**Action item**
Each line from the material with the word "Public" in it must be copied.

-- Opening Marker --

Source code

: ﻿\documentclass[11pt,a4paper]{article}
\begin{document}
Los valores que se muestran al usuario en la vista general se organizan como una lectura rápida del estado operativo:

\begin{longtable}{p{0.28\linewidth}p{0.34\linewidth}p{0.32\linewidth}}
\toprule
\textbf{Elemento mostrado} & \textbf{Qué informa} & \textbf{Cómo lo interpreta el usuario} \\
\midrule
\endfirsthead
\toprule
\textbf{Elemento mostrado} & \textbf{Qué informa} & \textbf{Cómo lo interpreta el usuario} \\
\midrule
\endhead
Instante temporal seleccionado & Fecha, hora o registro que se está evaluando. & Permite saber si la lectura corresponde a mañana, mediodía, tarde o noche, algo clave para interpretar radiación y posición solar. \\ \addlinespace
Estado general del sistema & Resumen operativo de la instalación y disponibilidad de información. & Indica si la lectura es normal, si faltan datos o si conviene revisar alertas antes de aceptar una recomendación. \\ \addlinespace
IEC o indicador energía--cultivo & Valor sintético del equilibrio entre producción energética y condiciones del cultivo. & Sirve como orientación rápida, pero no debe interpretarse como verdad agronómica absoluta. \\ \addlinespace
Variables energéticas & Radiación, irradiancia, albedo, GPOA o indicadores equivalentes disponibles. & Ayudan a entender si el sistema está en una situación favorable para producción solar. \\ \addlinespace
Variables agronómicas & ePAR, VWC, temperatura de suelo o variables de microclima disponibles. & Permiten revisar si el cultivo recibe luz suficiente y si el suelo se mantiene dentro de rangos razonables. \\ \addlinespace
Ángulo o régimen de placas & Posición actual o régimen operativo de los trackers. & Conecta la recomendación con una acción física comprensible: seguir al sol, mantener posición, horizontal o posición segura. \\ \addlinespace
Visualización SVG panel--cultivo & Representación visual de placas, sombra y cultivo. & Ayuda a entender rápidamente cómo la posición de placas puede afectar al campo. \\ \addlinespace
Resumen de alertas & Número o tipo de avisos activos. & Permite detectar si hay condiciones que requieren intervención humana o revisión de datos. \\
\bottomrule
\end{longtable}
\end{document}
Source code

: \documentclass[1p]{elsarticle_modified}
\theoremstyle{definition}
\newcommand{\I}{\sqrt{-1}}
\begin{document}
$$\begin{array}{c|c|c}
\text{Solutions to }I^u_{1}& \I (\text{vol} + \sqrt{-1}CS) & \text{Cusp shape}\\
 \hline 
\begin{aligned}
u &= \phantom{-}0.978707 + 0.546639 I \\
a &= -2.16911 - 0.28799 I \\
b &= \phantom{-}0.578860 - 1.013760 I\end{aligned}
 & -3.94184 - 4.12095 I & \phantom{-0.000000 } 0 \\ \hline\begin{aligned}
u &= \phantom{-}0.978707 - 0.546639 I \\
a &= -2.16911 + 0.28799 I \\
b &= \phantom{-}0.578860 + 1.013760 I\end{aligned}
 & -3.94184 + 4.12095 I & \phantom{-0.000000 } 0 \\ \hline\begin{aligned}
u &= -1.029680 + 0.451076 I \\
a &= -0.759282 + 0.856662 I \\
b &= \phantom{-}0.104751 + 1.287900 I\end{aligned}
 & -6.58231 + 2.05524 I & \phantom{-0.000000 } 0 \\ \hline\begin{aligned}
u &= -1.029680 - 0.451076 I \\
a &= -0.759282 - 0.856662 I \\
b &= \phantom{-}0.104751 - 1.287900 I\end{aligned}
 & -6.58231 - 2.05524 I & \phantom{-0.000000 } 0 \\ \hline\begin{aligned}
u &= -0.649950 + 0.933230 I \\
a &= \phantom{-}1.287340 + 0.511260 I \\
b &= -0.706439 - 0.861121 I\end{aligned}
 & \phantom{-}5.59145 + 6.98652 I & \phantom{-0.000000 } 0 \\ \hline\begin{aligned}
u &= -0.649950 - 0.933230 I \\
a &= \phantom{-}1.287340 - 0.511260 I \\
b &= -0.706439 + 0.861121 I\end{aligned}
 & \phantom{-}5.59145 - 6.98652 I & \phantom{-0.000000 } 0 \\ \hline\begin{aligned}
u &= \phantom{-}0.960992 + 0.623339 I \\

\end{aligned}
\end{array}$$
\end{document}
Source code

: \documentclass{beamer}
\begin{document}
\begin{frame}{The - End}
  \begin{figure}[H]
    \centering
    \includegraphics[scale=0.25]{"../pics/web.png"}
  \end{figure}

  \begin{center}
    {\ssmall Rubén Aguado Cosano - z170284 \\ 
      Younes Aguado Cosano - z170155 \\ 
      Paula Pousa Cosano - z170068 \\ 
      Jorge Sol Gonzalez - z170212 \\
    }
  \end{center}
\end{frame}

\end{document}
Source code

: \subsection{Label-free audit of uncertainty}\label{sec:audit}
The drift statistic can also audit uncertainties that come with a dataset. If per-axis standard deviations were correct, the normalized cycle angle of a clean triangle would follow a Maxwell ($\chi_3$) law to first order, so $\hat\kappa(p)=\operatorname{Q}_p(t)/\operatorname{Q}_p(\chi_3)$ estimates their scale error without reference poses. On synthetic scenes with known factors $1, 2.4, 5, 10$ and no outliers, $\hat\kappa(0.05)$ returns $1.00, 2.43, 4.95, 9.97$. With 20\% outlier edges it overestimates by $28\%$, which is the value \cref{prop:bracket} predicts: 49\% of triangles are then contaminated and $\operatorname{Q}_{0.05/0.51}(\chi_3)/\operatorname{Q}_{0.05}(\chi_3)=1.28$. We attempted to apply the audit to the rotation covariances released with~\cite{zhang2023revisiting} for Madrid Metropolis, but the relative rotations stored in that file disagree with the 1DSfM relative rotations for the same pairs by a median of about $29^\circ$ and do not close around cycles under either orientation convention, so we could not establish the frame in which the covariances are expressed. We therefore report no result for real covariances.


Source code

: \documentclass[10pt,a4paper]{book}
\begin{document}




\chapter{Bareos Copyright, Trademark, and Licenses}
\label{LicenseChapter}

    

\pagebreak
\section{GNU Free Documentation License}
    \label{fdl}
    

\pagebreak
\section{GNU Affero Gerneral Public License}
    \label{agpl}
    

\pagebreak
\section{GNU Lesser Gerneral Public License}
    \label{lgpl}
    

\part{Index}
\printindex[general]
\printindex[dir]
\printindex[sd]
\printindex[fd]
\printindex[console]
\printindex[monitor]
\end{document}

-- Closing Marker --

**Answer area**
\section{GNU Affero Gerneral Public License}
\section{GNU Lesser Gerneral Public License}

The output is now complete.